## Exercise objective
Only one stretch of the data below is needed. Output the lines from the one with "variables. During the" up to and including the one with "essentially forming a", exactly as they stand.

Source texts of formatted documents

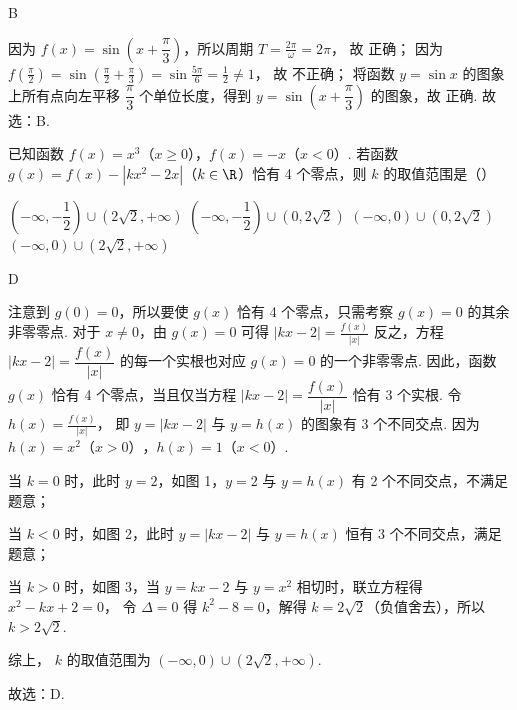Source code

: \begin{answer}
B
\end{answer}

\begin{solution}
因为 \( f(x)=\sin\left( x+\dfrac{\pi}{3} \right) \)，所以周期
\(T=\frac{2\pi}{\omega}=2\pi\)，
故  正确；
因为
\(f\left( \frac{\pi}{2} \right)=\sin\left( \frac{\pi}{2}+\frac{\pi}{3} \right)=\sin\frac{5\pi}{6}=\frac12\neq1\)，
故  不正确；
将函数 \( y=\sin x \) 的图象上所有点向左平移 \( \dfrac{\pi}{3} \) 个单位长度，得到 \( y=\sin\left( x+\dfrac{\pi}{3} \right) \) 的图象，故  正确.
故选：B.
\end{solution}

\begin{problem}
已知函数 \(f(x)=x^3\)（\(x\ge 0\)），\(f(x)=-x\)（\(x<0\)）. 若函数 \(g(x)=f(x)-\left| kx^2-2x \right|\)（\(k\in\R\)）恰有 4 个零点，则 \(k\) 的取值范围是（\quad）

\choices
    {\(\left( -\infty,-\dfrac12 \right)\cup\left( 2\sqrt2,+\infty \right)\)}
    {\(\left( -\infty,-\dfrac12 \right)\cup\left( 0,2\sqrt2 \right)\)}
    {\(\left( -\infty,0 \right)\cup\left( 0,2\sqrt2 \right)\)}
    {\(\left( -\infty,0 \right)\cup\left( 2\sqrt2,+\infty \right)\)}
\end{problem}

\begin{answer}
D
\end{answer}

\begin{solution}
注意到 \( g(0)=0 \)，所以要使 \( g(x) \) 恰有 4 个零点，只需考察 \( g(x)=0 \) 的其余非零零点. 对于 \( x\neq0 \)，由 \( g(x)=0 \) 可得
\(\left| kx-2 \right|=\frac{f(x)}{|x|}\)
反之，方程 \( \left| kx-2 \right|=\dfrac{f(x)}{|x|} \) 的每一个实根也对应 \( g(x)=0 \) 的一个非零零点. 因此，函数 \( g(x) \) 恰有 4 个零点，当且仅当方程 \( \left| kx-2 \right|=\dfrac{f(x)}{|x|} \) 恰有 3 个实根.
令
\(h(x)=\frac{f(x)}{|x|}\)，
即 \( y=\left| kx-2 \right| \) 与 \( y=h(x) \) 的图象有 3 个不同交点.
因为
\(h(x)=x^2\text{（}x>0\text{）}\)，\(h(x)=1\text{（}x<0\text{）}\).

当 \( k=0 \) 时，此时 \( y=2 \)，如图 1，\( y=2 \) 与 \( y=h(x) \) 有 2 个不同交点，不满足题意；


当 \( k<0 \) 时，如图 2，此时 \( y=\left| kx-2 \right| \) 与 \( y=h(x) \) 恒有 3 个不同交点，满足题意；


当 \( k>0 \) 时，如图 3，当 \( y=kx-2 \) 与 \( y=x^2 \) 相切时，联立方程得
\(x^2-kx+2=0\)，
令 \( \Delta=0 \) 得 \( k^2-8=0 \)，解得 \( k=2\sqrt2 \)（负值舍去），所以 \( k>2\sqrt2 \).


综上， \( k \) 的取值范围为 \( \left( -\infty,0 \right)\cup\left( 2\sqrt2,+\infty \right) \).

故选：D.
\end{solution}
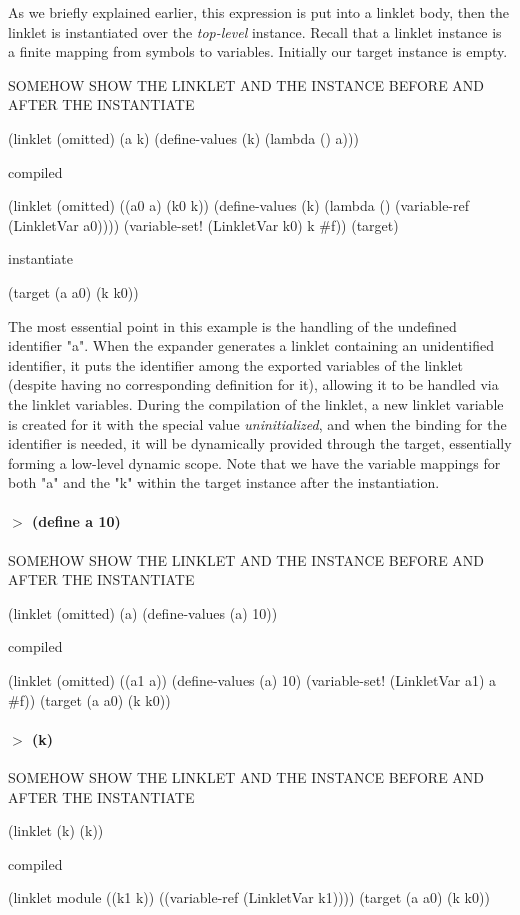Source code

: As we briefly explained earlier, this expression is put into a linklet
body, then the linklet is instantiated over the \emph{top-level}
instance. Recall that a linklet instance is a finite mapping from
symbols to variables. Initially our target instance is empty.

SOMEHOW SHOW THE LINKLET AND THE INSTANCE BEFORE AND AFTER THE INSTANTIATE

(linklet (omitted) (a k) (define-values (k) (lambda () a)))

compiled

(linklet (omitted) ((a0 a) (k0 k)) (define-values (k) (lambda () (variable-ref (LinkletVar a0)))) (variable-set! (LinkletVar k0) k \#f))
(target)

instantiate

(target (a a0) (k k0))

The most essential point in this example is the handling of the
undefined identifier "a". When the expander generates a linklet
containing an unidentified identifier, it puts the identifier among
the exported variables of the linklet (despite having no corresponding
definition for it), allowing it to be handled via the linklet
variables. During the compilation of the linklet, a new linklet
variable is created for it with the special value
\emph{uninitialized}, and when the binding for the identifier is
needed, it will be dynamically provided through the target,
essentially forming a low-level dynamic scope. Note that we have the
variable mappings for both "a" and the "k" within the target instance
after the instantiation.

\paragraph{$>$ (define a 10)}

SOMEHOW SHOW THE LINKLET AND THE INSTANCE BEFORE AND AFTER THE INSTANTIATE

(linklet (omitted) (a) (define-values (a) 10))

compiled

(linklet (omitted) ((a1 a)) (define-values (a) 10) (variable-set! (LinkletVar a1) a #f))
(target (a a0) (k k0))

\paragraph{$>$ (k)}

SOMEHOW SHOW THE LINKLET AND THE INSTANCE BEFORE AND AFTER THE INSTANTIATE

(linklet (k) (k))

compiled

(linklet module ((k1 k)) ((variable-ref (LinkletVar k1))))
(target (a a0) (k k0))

## Task output
variables. During the compilation of the linklet, a new linklet
variable is created for it with the special value
\emph{uninitialized}, and when the binding for the identifier is
needed, it will be dynamically provided through the target,
essentially forming a low-level dynamic scope. Note that we have the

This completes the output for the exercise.